Activity = Find the line containing "I wouldn't say". Retype it and every line after it through the end of the entries, exactly as written, with nothing added.

** Opening Records for this exercise block **

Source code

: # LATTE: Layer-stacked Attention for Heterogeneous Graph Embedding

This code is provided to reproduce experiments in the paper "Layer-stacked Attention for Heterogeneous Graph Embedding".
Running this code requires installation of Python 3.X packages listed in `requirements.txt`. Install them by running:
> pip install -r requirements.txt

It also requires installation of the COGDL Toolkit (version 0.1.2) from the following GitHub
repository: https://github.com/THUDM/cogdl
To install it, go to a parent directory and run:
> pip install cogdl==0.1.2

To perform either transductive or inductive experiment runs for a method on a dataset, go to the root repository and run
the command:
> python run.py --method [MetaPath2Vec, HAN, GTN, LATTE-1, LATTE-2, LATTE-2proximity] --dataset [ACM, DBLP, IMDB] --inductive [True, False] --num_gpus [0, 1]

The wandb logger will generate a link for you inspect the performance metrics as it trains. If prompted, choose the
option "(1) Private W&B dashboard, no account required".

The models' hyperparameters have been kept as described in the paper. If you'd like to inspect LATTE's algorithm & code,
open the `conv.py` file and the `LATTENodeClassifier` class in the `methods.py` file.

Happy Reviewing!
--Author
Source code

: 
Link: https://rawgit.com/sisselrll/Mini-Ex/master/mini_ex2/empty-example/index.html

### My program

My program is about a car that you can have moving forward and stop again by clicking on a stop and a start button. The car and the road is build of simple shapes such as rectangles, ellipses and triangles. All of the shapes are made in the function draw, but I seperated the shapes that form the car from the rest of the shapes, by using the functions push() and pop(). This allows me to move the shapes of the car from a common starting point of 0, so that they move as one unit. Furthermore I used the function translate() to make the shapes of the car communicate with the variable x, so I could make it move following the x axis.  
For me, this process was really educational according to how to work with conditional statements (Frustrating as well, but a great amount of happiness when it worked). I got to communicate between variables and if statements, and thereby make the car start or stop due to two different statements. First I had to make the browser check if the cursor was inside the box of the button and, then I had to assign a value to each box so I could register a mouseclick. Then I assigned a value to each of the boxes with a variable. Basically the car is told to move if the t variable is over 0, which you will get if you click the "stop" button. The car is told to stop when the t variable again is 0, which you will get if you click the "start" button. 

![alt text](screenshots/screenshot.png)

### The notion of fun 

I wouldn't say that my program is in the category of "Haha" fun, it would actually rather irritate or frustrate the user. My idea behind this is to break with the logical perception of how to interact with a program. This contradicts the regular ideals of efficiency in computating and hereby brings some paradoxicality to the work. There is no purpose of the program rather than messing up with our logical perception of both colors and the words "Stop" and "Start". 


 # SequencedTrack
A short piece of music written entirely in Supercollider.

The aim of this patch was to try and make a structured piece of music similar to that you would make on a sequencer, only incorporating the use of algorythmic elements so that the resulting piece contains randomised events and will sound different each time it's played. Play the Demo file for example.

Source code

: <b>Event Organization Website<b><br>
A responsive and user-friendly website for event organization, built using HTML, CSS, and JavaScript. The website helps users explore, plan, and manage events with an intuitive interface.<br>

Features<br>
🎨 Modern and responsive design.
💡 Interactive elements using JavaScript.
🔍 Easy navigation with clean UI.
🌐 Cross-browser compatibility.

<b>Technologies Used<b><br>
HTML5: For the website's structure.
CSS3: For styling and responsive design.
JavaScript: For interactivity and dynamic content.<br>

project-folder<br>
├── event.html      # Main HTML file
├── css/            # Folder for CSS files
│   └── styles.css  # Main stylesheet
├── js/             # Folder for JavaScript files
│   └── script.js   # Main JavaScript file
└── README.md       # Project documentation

** Closing Records for this exercise block **

Output of the task =
I wouldn't say that my program is in the category of "Haha" fun, it would actually rather irritate or frustrate the user. My idea behind this is to break with the logical perception of how to interact with a program. This contradicts the regular ideals of efficiency in computating and hereby brings some paradoxicality to the work. There is no purpose of the program rather than messing up with our logical perception of both colors and the words "Stop" and "Start". 


 # SequencedTrack
A short piece of music written entirely in Supercollider.

The aim of this patch was to try and make a structured piece of music similar to that you would make on a sequencer, only incorporating the use of algorythmic elements so that the resulting piece contains randomised events and will sound different each time it's played. Play the Demo file for example.

Source code

: <b>Event Organization Website<b><br>
A responsive and user-friendly website for event organization, built using HTML, CSS, and JavaScript. The website helps users explore, plan, and manage events with an intuitive interface.<br>

Features<br>
🎨 Modern and responsive design.
💡 Interactive elements using JavaScript.
🔍 Easy navigation with clean UI.
🌐 Cross-browser compatibility.

<b>Technologies Used<b><br>
HTML5: For the website's structure.
CSS3: For styling and responsive design.
JavaScript: For interactivity and dynamic content.<br>

project-folder<br>
├── event.html      # Main HTML file
├── css/            # Folder for CSS files
│   └── styles.css  # Main stylesheet
├── js/             # Folder for JavaScript files
│   └── script.js   # Main JavaScript file
└── README.md       # Project documentation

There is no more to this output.